If copper is indeed a barometer of industrial activity, as many analysts believe given its wide usage in construction and telecommunications, its surge since the global credit crisis suggests the world economy is healing well.
Copper prices have bolted over 2.5 times since December 2008 and now stand just 10% under a record peak hit in July 2008.
The struggling euro took another knock from worries around Greece’s fiscal problems. The common currency was soft at $1.3388, within sight of an 11-month trough of $1.3265 hit late in March.
Hourly charts show if the euro breaches $1.3342, which marks the 76.4% retracement level of its ascent from $1.3265 to $1.3591, it may force it to retest levels around $1.3260.

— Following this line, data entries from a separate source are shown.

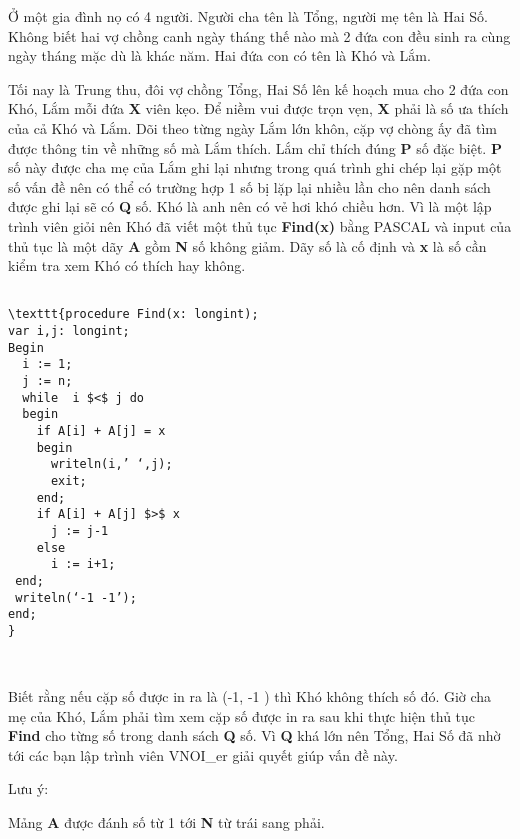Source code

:Ở một gia đình nọ có 4 người. Người cha tên là Tổng, người mẹ tên là Hai Số. Không biết hai vợ chồng canh ngày tháng thế nào mà 2 đứa con đều sinh ra cùng ngày tháng mặc dù là khác năm. Hai đứa con có tên là Khó và Lắm.

Tối nay là Trung thu, đôi vợ chồng Tổng, Hai Số lên kế hoạch mua cho 2 đứa con Khó, Lắm mỗi đứa \textbf{ X } viên kẹo. Để niềm vui được trọn vẹn, \textbf{ X } phải là số ưa thích của cả Khó và Lắm. Dõi theo từng ngày Lắm lớn khôn, cặp vợ chòng ấy đã tìm được thông tin về những số mà Lắm thích. Lắm chỉ thích đúng \textbf{ P } số đặc biệt. \textbf{ P } số này được cha mẹ của Lắm ghi lại nhưng trong quá trình ghi chép lại gặp một số vấn đề nên có thể có trường hợp 1 số bị lặp lại nhiều lần cho nên danh sách được ghi lại sẽ có \textbf{ Q } số. Khó là anh nên có vẻ hơi khó chiều hơn. Vì là một lập trình viên giỏi nên Khó đã viết một thủ tục \textbf{ Find(x) } bằng PASCAL và input của thủ tục là một dãy \textbf{ A } gồm \textbf{ N } số không giảm. Dãy số là cố định và \textbf{ x } là số cần kiểm tra xem Khó có thích hay không.
\begin{verbatim}

\texttt{procedure Find(x: longint);
var i,j: longint;
Begin
  i := 1;
  j := n;
  while  i $<$ j do
  begin 
    if A[i] + A[j] = x 
    begin
      writeln(i,’ ‘,j); 
      exit;
    end; 
    if A[i] + A[j] $>$ x
      j := j-1
    else 
      i := i+1;
 end;
 writeln(‘-1 -1’);
end;
}\end{verbatim}

 

Biết rằng nếu cặp số được in ra là (-1, -1 ) thì Khó không thích số đó. Giờ cha mẹ của Khó, Lắm phải tìm xem cặp số được in ra sau khi thực hiện thủ tục \textbf{ Find } cho từng số trong danh sách \textbf{ Q } số. Vì \textbf{ Q } khá lớn nên Tổng, Hai Số đã nhờ tới các bạn lập trình viên VNOI\_er giải quyết giúp vấn đề này.

Lưu ý:

Mảng \textbf{ A } được đánh số từ 1 tới \textbf{ N } từ trái sang phải.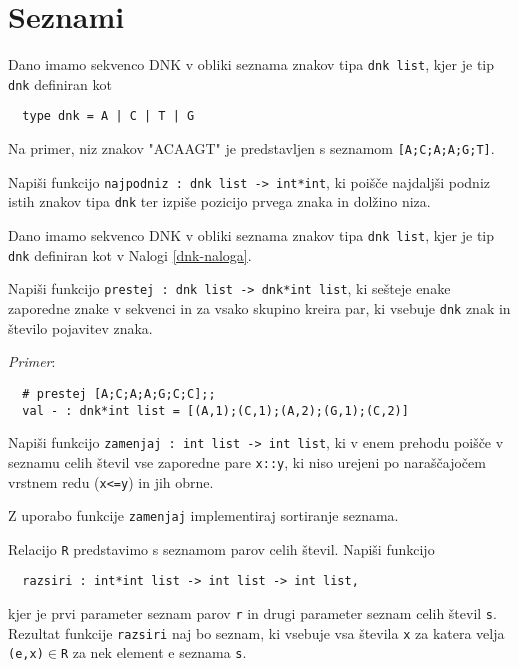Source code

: \section{Seznami}

\begin{ex}
  \label{dnk-naloga}
  Dano imamo sekvenco DNK v obliki seznama znakov tipa \texttt{dnk list},
  kjer je tip \texttt{dnk} definiran kot

  \begin{verbatim}
  type dnk = A | C | T | G
  \end{verbatim}
 
  Na primer, niz znakov "ACAAGT" je predstavljen s seznamom 
  \texttt{[A;\-C;A;A;G;T]}. 

  Napi\v si funkcijo \texttt{najpodniz : dnk list -> int*int}, ki
  poi\v s\v ce najdalj\v si podniz istih znakov tipa \texttt{dnk} ter
  izpi\v se pozicijo prvega znaka in dol\v zino niza.


\end{ex} 
\begin{ex}
  Dano imamo sekvenco DNK v obliki seznama znakov tipa \texttt{dnk list},
  kjer je tip \texttt{dnk} definiran kot v Nalogi \ref{dnk-naloga}.

  Napi\v si funkcijo \texttt{prestej : dnk list -> dnk*int list}, ki
  se\v steje enake zaporedne znake v sekvenci in za vsako skupino
  kreira par, ki vsebuje \texttt{dnk} znak in \v stevilo pojavitev
  znaka.

  \emph{Primer}: 
  \begin{verbatim}
  # prestej [A;C;A;A;G;C;C];;
  val - : dnk*int list = [(A,1);(C,1);(A,2);(G,1);(C,2)]
  \end{verbatim}


\end{ex} 
\begin{ex}
  Napi\v si funkcijo \texttt{zamenjaj : int list -> int list}, ki v
  enem prehodu poi\v s\v ce v seznamu celih \v stevil vse zaporedne
  pare \texttt{x::y}, ki niso urejeni po nara\v s\v cajo\v cem vrstnem
  redu (\texttt{x<=y}) in jih obrne.

  Z uporabo funkcije \texttt{zamenjaj} implementiraj sortiranje seznama.


\end{ex} 
\begin{ex}
  Relacijo \texttt{R} predstavimo s seznamom parov celih \v
  stevil. Napi\v si funkcijo

  \begin{verbatim}
  razsiri : int*int list -> int list -> int list,
  \end{verbatim}

  kjer je prvi parameter seznam parov \texttt{r} in drugi parameter
  seznam celih \v stevil \texttt{s}. Rezultat funkcije
  \texttt{razsiri} naj bo seznam, ki vsebuje vsa \v stevila \texttt{x}
  za katera velja \texttt{(e,x)}$\in$\texttt{R} za nek element e
  seznama \texttt{s}.


\end{ex} 
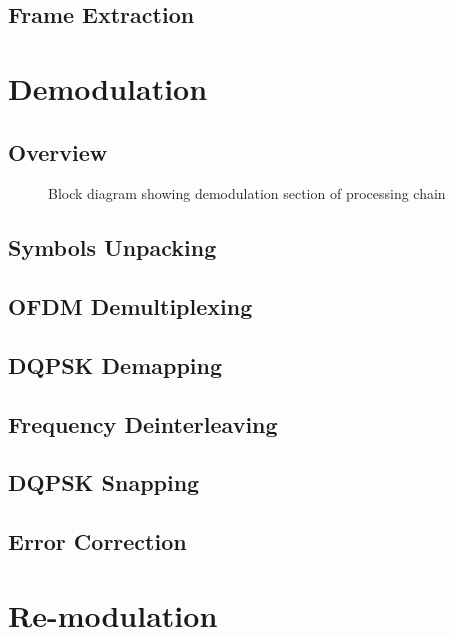 \documentclass[class=report,11pt,crop=false]{standalone}
\begin{document}
\subsection{Frame Extraction \label{subsect:dab-proc_frame-extract}}



\section{Demodulation \label{sect:dab-proc_demodulate}}
\subsection{Overview}

\begin{figure}[htbp]
    \centering
    \def\svgwidth{\linewidth}
    { %
        }
    \caption{Block diagram showing demodulation section of processing chain}
    \label{fig:BD_Demod_All}
\end{figure}


\subsection{Symbols Unpacking \label{subsect:dab-proc_symbols-unpack}}
\subsection{OFDM Demultiplexing \label{subsect:dab-proc_ofdm-demux}}
\subsection{DQPSK Demapping \label{subsect:dab-proc_dqpsk-demap}}
\subsection{Frequency Deinterleaving \label{subsect:dab-proc_freq-deinterleave}}
\subsection{DQPSK Snapping \label{subsect:dab-proc_dqpsk-snap}}
\subsection{Error Correction \label{subsect:dab-proc_error-correct}}

\section{Re-modulation \label{sect:dab-proc_remodulate}}
\end{document}
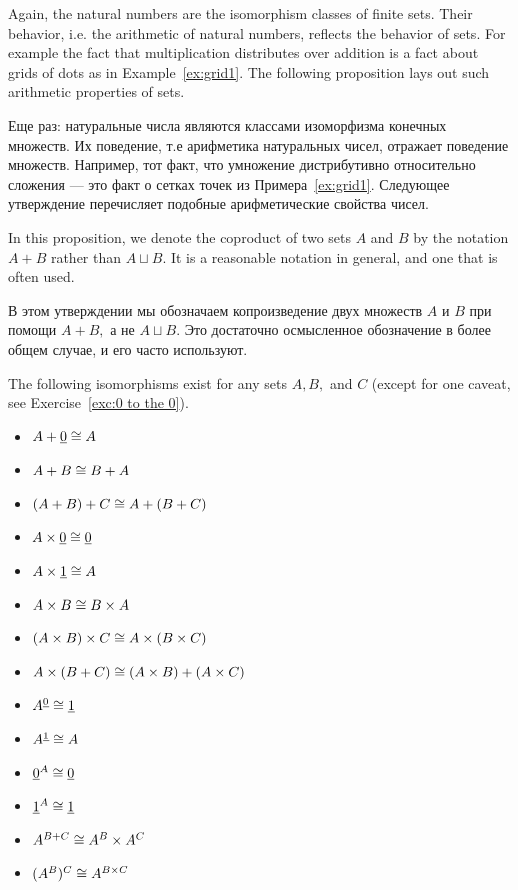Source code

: \documentclass[../main/CT4S-EN-RU]{subfiles}
\begin{document}
\begin{blockENG}
Again, the natural numbers are the isomorphism classes of finite sets. Their behavior, i.e. the arithmetic of natural numbers, reflects the behavior of sets. For example the fact that multiplication distributes over addition is a fact about grids of dots as in Example~\ref{ex:grid1}. The following proposition lays out such arithmetic properties of sets.
\end{blockENG}

\begin{blockRUS}
Еще раз: натуральные числа являются классами изоморфизма конечных множеств. Их поведение, т.е арифметика натуральных чисел, отражает поведение множеств. Например, тот факт, что умножение дистрибутивно относительно сложения — это факт о сетках точек из Примера~\ref{ex:grid1}. Следующее утверждение перечисляет подобные арифметические свойства чисел.
\end{blockRUS}

\begin{blockENG}
In this proposition, we denote the coproduct of two sets $A$ and $B$ by the notation $A+B$ rather than $A\sqcup B.$ It is a reasonable notation in general, and one that is often used. 
\end{blockENG}

\begin{blockRUS}
В этом утверждении мы обозначаем копроизведение двух множеств $A$ и $B$ при помощи $A+B,$ а не $A\sqcup B.$ Это достаточно осмысленное обозначение в более общем случае, и его часто используют. 
\end{blockRUS}

\begin{propositionENG}\label{prop:arithmetic of sets}
The following isomorphisms exist for any sets $A,B,$ and $C$ (except for one caveat, see Exercise~\ref{exc:0 to the 0}). 
 
\begin{itemize}
\item $A+\underline{0}\cong A$
\item $A + B\cong B + A$
\item $(A + B) + C \cong A + (B + C)$
\item $A\times\underline{0}\cong\underline{0}$
\item $A\times\underline{1}\cong A$
\item $A\times B\cong B\times A$
\item $(A\times B)\times C \cong A\times (B\times C)$
\item $A\times(B+C)\cong (A\times B)+(A\times C)$
\item $A^{\underline{0}}\cong \underline{1}$
\item $A^{\underline{1}}\cong A$
\item $\underline{0}^A\cong\underline{0}$
\item $\underline{1}^A\cong\underline{1}$
\item $A^{B+C}\cong A^B\times A^C$
\item $(A^B)^C\cong A^{B\times C}$
\end{itemize}
\end{propositionENG}
\end{document}

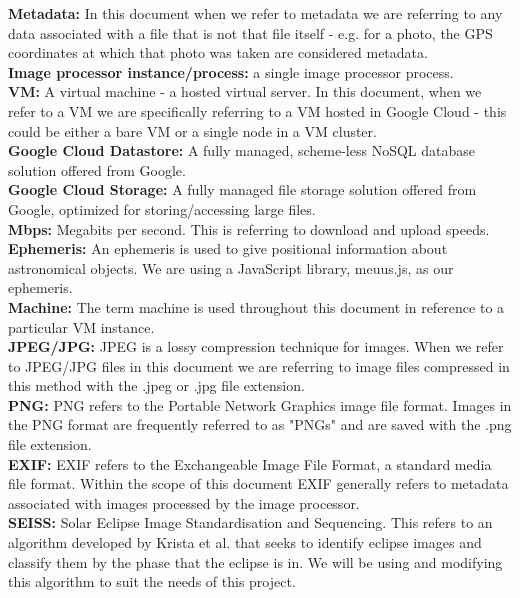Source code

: \documentclass[10pt, onecolumn, draftclsnofoot, letterpaper, compsoc]{IEEEtran}
\begin{document}
\noindent \textbf{Metadata:} In this document when we refer to metadata we are
referring to any data associated with a file that is not that file itself -
e.g. for a photo, the GPS coordinates at which that photo was taken are
considered metadata.\\

\noindent \textbf{Image processor instance/process:} a single image processor
process. \\

\noindent \textbf{VM:}  A virtual machine - a hosted virtual server. In this
document, when we refer to a VM we are specifically referring to a VM hosted in
Google Cloud - this could be either a bare VM or a single node in a VM cluster.\\

\noindent \textbf{Google Cloud Datastore:} A fully managed, scheme-less NoSQL
database solution offered from Google.\\

\noindent \textbf{Google Cloud Storage:}  A fully managed file storage solution
offered from Google, optimized for storing/accessing large files.\\

\noindent \textbf{Mbps:} Megabits per second. This is referring to download and
upload speeds.\\

\noindent \textbf{Ephemeris:} An ephemeris is used to give positional information
about astronomical objects. We are using a JavaScript library, meuus.js, as our
ephemeris.\\

\noindent \textbf{Machine:} The term machine is used throughout this document in
reference to a particular VM instance.\\

\noindent \textbf{JPEG/JPG:}
JPEG is a lossy compression technique for images. When we refer
to JPEG/JPG files in this document we are referring to image files
compressed in this method with the .jpeg or .jpg file extension. \\

\noindent \textbf{PNG:}
PNG refers to the Portable Network Graphics image file format.
Images in the PNG format are frequently referred to as "PNGs" and are
saved with the .png file extension. \\

\noindent \textbf{EXIF:} EXIF refers to the Exchangeable Image File Format, a
standard  media file format. Within the scope of this document EXIF generally
refers to metadata associated with images processed by the image processor. \\

\noindent \textbf{SEISS:} Solar Eclipse Image Standardisation and Sequencing.
This refers to an algorithm developed by Krista et al. \cite{imgKrista} that
seeks to identify eclipse images and classify them by the phase that the
eclipse is in. We will be using and modifying this algorithm to suit the needs
of this project. \\



\end{document}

The latest wave of selling, which traders said was led by macro hedge funds, was set off by reports that Greece wants to amend an EU-IMF safety net deal set up late last month to help pay for its debts in an emergency.
Although Greece denied the reports, the market paid no heed and continued to bet on Athens having troubles cutting its debt burden, even as its borrowing costs mount.
Investors demanded a yield of close to 7.5% for buying 10-year Greek bonds. That is nearly 100 basis points above levels seen last week, and over 400 basis points above German Bunds, the biggest premium since Greece joined the euro in 2001.